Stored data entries

========================================================================

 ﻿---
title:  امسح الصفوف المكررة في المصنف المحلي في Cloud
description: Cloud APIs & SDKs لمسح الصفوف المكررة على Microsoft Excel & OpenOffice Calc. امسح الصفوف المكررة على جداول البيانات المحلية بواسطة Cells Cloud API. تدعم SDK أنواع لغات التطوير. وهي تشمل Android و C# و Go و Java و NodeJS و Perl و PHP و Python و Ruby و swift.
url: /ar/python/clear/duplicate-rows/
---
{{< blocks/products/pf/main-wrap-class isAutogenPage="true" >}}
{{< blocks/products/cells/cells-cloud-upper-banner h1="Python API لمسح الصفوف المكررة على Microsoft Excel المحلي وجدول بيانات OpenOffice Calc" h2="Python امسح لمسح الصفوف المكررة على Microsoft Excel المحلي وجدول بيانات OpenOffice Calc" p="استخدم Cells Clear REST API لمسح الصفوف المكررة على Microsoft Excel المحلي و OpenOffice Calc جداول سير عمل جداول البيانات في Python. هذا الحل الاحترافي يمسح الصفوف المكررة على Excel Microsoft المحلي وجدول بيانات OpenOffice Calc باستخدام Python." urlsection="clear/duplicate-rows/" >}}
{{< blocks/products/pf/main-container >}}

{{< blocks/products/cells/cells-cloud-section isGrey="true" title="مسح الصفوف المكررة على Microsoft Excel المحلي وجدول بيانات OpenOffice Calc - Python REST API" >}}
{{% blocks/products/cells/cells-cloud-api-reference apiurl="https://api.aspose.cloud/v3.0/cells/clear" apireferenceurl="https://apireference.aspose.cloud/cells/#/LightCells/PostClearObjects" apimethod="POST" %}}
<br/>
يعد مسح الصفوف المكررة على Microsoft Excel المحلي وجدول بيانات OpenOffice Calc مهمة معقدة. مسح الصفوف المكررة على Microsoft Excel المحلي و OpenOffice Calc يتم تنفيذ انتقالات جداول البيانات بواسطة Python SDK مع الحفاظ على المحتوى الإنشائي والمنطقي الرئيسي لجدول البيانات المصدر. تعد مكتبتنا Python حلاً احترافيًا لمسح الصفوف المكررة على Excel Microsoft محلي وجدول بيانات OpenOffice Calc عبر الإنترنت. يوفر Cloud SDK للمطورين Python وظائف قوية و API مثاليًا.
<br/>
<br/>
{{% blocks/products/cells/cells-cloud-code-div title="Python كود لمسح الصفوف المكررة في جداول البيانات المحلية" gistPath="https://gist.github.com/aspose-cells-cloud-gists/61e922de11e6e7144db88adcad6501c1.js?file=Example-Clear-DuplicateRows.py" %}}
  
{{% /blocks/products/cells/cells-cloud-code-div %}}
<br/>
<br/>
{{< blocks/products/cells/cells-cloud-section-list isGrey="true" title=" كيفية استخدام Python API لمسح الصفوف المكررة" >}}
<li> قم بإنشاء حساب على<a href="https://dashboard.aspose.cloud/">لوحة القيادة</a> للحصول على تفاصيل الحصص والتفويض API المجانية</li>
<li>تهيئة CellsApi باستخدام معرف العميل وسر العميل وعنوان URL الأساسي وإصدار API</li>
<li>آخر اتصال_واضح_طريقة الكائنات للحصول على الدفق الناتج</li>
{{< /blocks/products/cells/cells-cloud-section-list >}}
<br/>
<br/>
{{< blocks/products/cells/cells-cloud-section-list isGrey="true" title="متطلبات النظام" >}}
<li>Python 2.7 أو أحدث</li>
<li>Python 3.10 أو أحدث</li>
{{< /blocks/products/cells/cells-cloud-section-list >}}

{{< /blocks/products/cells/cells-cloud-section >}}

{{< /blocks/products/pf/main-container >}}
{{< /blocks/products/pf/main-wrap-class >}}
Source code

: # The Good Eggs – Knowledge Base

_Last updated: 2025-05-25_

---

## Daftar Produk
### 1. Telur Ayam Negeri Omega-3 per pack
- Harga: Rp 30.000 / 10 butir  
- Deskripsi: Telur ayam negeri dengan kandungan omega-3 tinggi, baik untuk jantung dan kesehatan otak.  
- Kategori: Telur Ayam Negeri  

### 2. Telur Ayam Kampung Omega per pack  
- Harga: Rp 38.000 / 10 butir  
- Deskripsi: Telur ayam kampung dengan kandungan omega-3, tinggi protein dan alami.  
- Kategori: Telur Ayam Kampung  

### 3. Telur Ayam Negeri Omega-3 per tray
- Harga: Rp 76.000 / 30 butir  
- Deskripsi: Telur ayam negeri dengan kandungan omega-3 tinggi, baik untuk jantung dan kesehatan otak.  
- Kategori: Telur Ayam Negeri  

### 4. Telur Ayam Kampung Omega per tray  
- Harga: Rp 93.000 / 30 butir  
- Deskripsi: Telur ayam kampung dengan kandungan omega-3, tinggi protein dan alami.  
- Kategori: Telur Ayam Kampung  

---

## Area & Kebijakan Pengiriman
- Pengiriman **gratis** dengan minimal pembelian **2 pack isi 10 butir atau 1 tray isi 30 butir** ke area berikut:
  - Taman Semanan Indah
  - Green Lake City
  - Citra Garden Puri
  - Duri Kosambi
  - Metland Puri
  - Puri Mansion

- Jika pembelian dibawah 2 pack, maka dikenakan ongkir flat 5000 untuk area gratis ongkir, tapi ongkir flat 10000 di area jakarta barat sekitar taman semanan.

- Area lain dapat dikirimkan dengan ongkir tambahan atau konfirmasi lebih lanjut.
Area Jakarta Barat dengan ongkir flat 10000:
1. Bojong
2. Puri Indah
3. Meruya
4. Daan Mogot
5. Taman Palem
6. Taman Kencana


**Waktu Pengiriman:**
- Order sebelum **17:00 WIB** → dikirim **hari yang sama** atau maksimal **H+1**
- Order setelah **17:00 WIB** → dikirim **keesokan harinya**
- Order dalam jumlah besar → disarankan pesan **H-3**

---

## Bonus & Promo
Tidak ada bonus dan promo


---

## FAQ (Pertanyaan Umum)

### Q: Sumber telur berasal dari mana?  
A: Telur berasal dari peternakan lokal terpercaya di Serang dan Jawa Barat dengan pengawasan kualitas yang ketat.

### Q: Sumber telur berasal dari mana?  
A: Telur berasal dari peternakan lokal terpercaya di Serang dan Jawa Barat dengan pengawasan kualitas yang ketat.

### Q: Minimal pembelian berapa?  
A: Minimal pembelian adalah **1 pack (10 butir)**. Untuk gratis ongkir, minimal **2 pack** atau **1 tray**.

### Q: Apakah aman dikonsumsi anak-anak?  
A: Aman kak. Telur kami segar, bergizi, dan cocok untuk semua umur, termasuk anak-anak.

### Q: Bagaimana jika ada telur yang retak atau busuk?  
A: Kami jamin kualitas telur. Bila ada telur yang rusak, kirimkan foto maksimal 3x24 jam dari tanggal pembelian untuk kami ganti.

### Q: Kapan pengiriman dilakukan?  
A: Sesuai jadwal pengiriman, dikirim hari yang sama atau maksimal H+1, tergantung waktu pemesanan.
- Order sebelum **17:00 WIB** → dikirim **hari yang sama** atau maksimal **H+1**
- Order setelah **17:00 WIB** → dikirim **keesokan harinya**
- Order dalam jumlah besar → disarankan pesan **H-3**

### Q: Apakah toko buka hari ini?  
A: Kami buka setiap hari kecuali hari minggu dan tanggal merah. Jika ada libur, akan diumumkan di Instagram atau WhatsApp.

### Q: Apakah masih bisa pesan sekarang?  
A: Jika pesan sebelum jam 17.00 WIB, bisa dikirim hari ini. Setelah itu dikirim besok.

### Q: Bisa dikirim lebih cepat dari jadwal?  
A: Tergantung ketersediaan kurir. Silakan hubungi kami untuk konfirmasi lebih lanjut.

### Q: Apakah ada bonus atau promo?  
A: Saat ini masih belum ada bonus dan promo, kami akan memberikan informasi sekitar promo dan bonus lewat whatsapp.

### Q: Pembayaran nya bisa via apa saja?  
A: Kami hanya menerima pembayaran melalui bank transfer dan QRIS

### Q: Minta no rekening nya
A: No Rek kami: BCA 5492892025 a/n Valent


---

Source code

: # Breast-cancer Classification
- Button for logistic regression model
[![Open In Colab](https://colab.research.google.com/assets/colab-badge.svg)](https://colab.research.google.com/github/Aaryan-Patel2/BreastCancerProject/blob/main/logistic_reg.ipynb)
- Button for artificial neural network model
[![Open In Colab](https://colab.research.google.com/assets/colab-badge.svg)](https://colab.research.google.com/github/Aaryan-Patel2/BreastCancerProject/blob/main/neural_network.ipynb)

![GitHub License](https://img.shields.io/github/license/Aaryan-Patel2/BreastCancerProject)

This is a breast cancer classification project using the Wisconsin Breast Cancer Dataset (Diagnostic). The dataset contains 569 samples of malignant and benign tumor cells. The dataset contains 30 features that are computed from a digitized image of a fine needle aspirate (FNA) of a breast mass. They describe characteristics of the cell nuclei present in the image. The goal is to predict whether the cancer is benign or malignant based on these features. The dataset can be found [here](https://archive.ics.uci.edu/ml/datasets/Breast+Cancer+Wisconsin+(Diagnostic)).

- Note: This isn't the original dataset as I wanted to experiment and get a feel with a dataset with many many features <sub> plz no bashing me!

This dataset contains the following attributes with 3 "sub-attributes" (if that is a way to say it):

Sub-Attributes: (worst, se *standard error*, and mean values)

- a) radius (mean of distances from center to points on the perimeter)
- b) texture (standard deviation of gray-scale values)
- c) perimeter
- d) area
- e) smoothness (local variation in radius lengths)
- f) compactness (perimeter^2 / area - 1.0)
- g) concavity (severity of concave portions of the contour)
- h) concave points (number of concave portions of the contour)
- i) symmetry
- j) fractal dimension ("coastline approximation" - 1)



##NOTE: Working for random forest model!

========================================================================

### Problem requirements
Nothing but a number is wanted: report how many lines in the entries above contain the string "lanjut".

### Response for this exercise
2